Subject Area Parasitology and Biology of Tropical Infectious Disease Pathogens
Term since 2021
Project identifier Deutsche Forschungsgemeinschaft (DFG) - Project number 491920625
 
Like all living beings, parasites must adapt optimally to an ecological niche. In the case of parasites, this niche is by definition hostile, as the host has developed defence strategies against the invader. Furthermore, the host is often infested by more than one parasite species, so that competition between parasites for the same infection niche can occur. Accordingly, avoiding interspecific competition is an important strategy for the evolutionary success of parasitism. We postulate that adaptations to the physics of the microenvironment play a crucial role in this process. African trypanosomes are unicellular parasites that extracellularly colonise the body fluids of their hosts.

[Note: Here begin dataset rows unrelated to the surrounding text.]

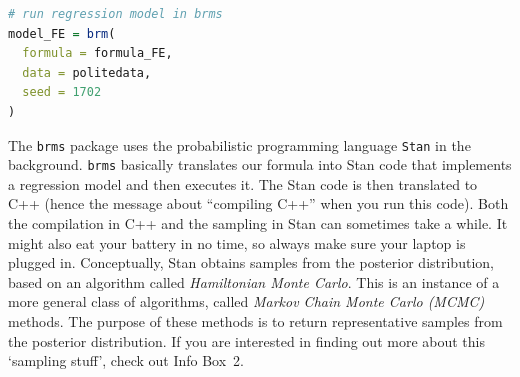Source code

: \documentclass[nobib]{tufte-handout}
\begin{document}
\bigskip

\begin{minipage}[]{\textwidth}
\begin{lstlisting}[language=R]
# run regression model in brms
model_FE = brm(
  formula = formula_FE, 
  data = politedata, 
  seed = 1702 
)
\end{lstlisting}
\end{minipage}

\noindent The \texttt{brms} package uses the probabilistic programming language \texttt{Stan}
in the background. \texttt{brms} basically translates our formula into Stan code that
implements a regression model and then executes it. The Stan code is then translated to C++
(hence the message about ``compiling C++'' when you run this code). Both the compilation in C++
and the sampling in Stan can sometimes take a while. It might also eat your battery in no time,
so always make sure your laptop is plugged in. Conceptually, Stan obtains samples from the
posterior distribution, based on an algorithm called \emph{Hamiltonian Monte Carlo}. This is an
instance of a more general class of algorithms, called \emph{Markov Chain Monte Carlo (MCMC)}
methods. The purpose of these methods is to return representative samples from the posterior
distribution. If you are interested in finding out more about this `sampling stuff', check out
Info Box~2.
\end{document}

Interestingly, two closely related species, T. brucei and T. congolense, can colonise quite different niches in the same host, namely tissue interstitial spaces and the peripheral capillary system. Both parasite species differ only slightly in their body architecture, but significantly in their swimming behaviour and their ability to attach to host cells. In this project, we want to systematically investigate the physical properties and mechanical capabilities of both species. We will measure both the forces the parasites can exert on their environment and determine the forces they have to endure. We will study the parasites in a variety of microenvironments, from microfluidic models of blood flow, tissue fluid and lymph to elaborate skin and adipose tissue models. Using state-of-the-art techniques ranging from real-time deformation cytometry, lattice light sheet microscopy and holography to single-cell RNA-Seq and mesoscale simulations, we aim to measure the physical cross-talk of the parasites with their host niche with unprecedented accuracy. In doing so, we aim to make an important contribution to our understanding of the Physics of Parasitism.